In chapter 5 the desired properties of the congestion information
conveying protocol are outlined, and IPFIX [RFC5101] as a candidate
protocol for these extensions is explored further.
2. Conventions and Terminology
2.1 Conventions
The key words "MUST", "MUST NOT", "REQUIRED", "SHALL", "SHALL NOT",
"SHOULD", "SHOULD NOT", "RECOMMENDED", "MAY", and "OPTIONAL" in this
document are to be interpreted as described in RFC 2119 [RFC2119]
2.2 Terminology
Tunnel: A channel over which encapsulated packets traverse
across a network.
Encapsulation: The process of adding control information when it
passes through the layered model.
Encapsulator: The tunnel endpoint function that adds an outer IP
header to tunnel a packet, the encapsulator is
considered as the "ingress" of the tunnel.
Decapsulator: The tunnel endpoint function that removes an outer IP
header from a tunneled packet, the decapsulator is
considered as the "egress" of the tunnel.
Outer header: The header added to encapsulate a tunneled packet.

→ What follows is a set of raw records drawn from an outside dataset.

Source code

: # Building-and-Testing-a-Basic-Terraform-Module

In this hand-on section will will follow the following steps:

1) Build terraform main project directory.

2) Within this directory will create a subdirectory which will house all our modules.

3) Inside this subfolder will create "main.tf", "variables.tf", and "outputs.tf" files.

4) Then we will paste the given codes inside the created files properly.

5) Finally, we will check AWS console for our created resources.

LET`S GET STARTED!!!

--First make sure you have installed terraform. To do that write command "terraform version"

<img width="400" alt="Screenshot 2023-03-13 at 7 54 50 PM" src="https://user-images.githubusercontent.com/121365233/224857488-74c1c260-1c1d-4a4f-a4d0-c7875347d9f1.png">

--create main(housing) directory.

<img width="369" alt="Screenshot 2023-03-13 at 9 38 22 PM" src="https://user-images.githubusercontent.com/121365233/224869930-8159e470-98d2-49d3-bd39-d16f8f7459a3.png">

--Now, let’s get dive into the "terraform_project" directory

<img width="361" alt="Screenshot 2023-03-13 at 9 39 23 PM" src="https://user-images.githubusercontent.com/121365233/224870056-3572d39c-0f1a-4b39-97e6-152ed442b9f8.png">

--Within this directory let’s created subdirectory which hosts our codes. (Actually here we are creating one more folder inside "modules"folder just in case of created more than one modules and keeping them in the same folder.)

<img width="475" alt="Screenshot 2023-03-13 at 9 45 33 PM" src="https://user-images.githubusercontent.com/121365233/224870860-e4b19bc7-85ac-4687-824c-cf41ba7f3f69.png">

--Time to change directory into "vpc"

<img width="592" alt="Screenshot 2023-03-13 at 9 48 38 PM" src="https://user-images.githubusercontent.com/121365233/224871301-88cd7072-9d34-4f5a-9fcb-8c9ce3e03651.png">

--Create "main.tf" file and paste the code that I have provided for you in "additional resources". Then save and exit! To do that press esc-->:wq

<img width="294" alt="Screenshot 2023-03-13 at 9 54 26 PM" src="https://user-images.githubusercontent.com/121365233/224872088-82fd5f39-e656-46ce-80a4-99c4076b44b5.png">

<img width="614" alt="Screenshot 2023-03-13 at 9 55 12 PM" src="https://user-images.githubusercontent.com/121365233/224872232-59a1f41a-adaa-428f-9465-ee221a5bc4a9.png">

Inner header: The header encapsulated by the outer header.
E2E: End to End.
VPN: Virtual Private Network is a technology for using the
Internet or another intermediate network to connect
computers to isolated remote computer networks that
would otherwise be inaccessible.
GRE: Generic Routing Encapsulation.
IPFIX IP Flow Information Export. An IETF protocol to export
flow information from routers and other devices.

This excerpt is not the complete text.